With a total of four different options that have been presented to you, it was inevitable that at least one of the Dragon's souls League of Legends the tenth season of competition would be over-adjusted compared to others.
In this guide, we will look at each of the four dragon souls and classify them from the best at worst.
Ocean Drake
Being the only drake to immediately require a gameplay adjustment, it seems obvious that Ocean is the most changing game of the lot. A healthy health recovery rate of 3% (formerly 5) every 5 seconds is nothing to swallow, and passive regeneration allows your team to stay through the fighting and stay on the map longer.
The Dragon Soul version of the Ocean Drake is largely the same, but with an active element; Your champion regenerates a fixed quantity of points of life and MANA whenever you inflict damage to an opponent, increasing proportionally to your combat statistics. This applies in lower quantities in a fight with neutral monsters, and generally has a huge blessing for Squish, and tanks with dubious MANA reserves.
The crazy raw sustain of Ocean Dragon Soul is often insurmountable, and when you integrate the persistent batteries of Ocean Drake above, the opposing team will have trouble taking sustained battles or even exchanges.
Drake Infernal
Renowned to be the best Drake to have both at the beginning and end of the game, thanks to the raw combat statistics it provides (5% additional attack damage and battery power), Infernal's Dragon Soul is also Focus on the fight. Just like the simple batteries of the drake itself, the soul of the dragon increases the damage.
Rather than being strictly based on statistics, the infernal dragon soul is essentially a sweetened version of the old Elder Dragon buff. Physical or magic damage attack amplifier, it transforms each attack and capacity into a miniature effect area, with a strong amount of basic damage highly increased by combat statistics.
The effect does not end the game, but should be more than enough to push your winning team over the edge when it comes to taking team fights and skirmishes. At the end of the day, however, no amount of damage can offset the weakness of composition and others, so that the infernal dragon soul is incredibly useful, it is still the second behind Ocean.
Mountain Drake
In Season 9, Mountain Drake inflicted additional damage to neutral objectives and enemy structures. This season, however, the buff gives flat resistors. This makes all the members of your team more difficult to kill and offers a little more clemency in the construction paths for the most loyal champions. For example, with extra guaranteed resistances, your tanker teammates could choose to simply build the health instead.

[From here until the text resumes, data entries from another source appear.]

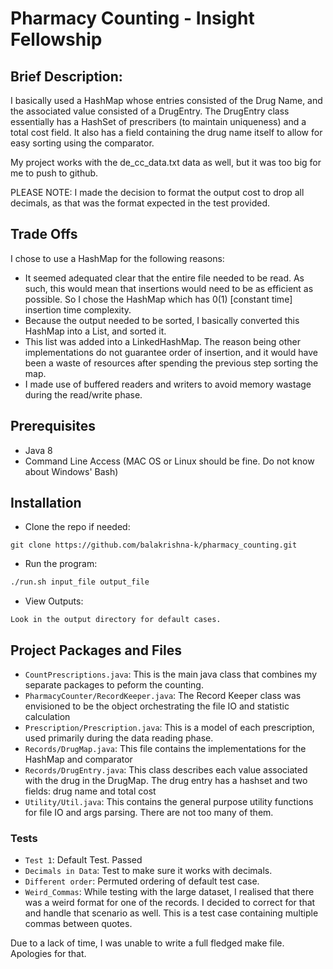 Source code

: # Pharmacy Counting - Insight Fellowship

## Brief Description:

I basically used a HashMap whose entries consisted of the Drug Name, and the associated value consisted of a DrugEntry.
The DrugEntry class essentially has a HashSet of prescribers (to maintain uniqueness) and a total cost field.
It also has a field containing the drug name itself to allow for easy sorting using the comparator.

My project works with the de_cc_data.txt data as well, but it was too big for me to push to github.

PLEASE NOTE: I made the decision to format the output cost to drop all decimals, as that was the format expected in the test provided.

## Trade Offs
I chose to use a HashMap for the following reasons:

* It seemed adequated clear that the entire file needed to be read. As such, this would mean that insertions would
need to be as efficient as possible. So I chose the HashMap which has 0(1) [constant time] insertion time complexity.
* Because the output needed to be sorted, I basically converted this HashMap into a List, and sorted it.
* This list was added into a LinkedHashMap. The reason being other implementations do not guarantee order of insertion,
and it would have been a waste of resources after spending the previous step sorting the map.
* I made use of buffered readers and writers to avoid memory wastage during the read/write phase.

## Prerequisites
- Java 8
- Command Line Access (MAC OS or Linux should be fine. Do not know about Windows' Bash)

## Installation
* Clone the repo if needed:
```
git clone https://github.com/balakrishna-k/pharmacy_counting.git
```

* Run the program:
```bash
./run.sh input_file output_file
```

* View Outputs:
```
Look in the output directory for default cases.
```

## Project Packages and Files
* `CountPrescriptions.java`: This is the main java class that combines my separate packages to peform the counting.
* `PharmacyCounter/RecordKeeper.java`: The Record Keeper class was envisioned to be the object orchestrating the file IO and statistic calculation
* `Prescription/Prescription.java`: This is a model of each prescription, used primarily during the data reading phase.
* `Records/DrugMap.java`: This file contains the implementations for the HashMap and comparator
* `Records/DrugEntry.java`: This class describes each value associated with the drug in the DrugMap. The drug entry has a hashset and two fields: drug name and total cost
* `Utility/Util.java`: This contains the general purpose utility functions for file IO and args parsing. There are not too many of them.

### Tests
* `Test 1`: Default Test. Passed
* `Decimals in Data`: Test to make sure it works with decimals.
* `Different order`: Permuted ordering of default test case.
* `Weird_Commas`: While testing with the large dataset, I realised that there was a weird format for one of the records.
I decided to correct for that and handle that scenario as well. This is a test case containing multiple commas between quotes.

Due to a lack of time, I was unable to write a full fledged make file. Apologies for that. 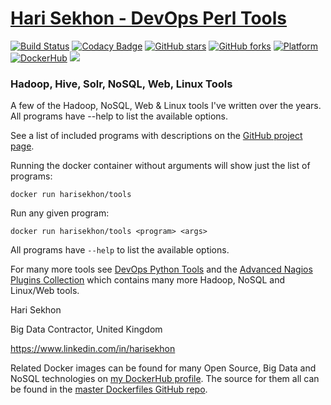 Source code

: [Hari Sekhon - DevOps Perl Tools](https://github.com/harisekhon/devops-perl-tools)
=================
[![Build Status](https://travis-ci.org/HariSekhon/devops-perl-tools.svg?branch=master)](https://travis-ci.org/HariSekhon/devops-perl-tools) [![Codacy Badge](https://api.codacy.com/project/badge/Grade/1769cc854b5246968ee2bae1818f771a)](https://www.codacy.com/app/harisekhon/devops-perl-tools) [![GitHub stars](https://img.shields.io/github/stars/harisekhon/devops-perl-tools.svg)](https://github.com/harisekhon/devops-perl-tools/stargazers) [![GitHub forks](https://img.shields.io/github/forks/harisekhon/devops-perl-tools.svg)](https://github.com/harisekhon/devops-perl-tools/network) [![Platform](https://img.shields.io/badge/platform-Linux%20%7C%20OS%20X-blue.svg)](https://github.com/harisekhon/devops-perl-tools#hari-sekhon-tools) [![DockerHub](https://img.shields.io/badge/docker-available-blue.svg)](https://hub.docker.com/r/harisekhon/tools/) [![](https://images.microbadger.com/badges/image/harisekhon/devops-perl-tools.svg)](http://microbadger.com/#/images/harisekhon/devops-perl-tools)

### Hadoop, Hive, Solr, NoSQL, Web, Linux Tools ###

A few of the Hadoop, NoSQL, Web & Linux tools I've written over the years. All programs have --help to list the available options.

See a list of included programs with descriptions on the [GitHub project page](https://github.com/harisekhon/devops-perl-tools#a-sample-of-cool-programs-in-this-toolbox).

Running the docker container without arguments will show just the list of programs:

```
docker run harisekhon/tools
```

Run any given program:

```
docker run harisekhon/tools <program> <args>
```

All programs have `--help` to list the available options.

For many more tools see [DevOps Python Tools](https://github.com/harisekhon/devops-python-tools) and the [Advanced Nagios Plugins Collection](https://github.com/harisekhon/nagios-plugins) which contains many more Hadoop, NoSQL and Linux/Web tools.

Hari Sekhon

Big Data Contractor, United Kingdom

https://www.linkedin.com/in/harisekhon

Related Docker images can be found for many Open Source, Big Data and NoSQL technologies on [my DockerHub profile](https://hub.docker.com/r/harisekhon). The source for them all can be found in the [master Dockerfiles GitHub repo](https://github.com/HariSekhon/Dockerfiles/).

Resistances are both underestimated and afterwards for a reason, given the number of detailed responses and champion kits to tanker constructions. However, the Mountain Dragon Soul provides a massive boon in the form of a malphite-passive-esque shield. Every 5 seconds that you do not undergo champion damage (it should be noted that it will apply again when you kite an enemy, because you theoretically do not suffer any damage despite being in combat), a shield Quite heavy refreshes your champion.
This buff allows squishes to be a little more careful in their positioning, and helps to cancel some bursting potential and frontal assassination that many meta-compositions and champions have.
Disappointing, but always incredibly useful at times, Mountain Dragon Soul ranks perfectly in our third place. An extra padding is good, but if your team is sufficiently in advance to be able to secure four elementary draws, it is unlikely that the shield will be strictly necessary.
Cloud Drake
Cloud Drake is incredibly difficult to evaluate, because the statistics he proposes are often somewhat ineffective in team combat scenarios, which are usually Life Games summarize.
The statistics that the Drake itself gives — additional reduction of the recharge time of your ultimate capacity, ignoring the ceiling for reducing recharge time — are almost always useful, because you can theoretically fight more often. This is very useful in strong skirmish compositions, but if the enemy team is wise or respectful, you still use an ultimate ability once per fight.
The Dragon Soul Cloud has the old effect of the Drake — Bonus movement speed, but persistent this time in combat — combined with the old Rune Nimbus Cloak, giving an additional speed during the ultimate incantation. The effect is synergistic with the stacking liabilities of cloud drakes, but we still have trouble considering it as defining the game. An additional acceleration can indeed help most champions find — or to escape — Their targets more easily, but compared to the biggest cannons of the Souls dragon, cloud falls flat again.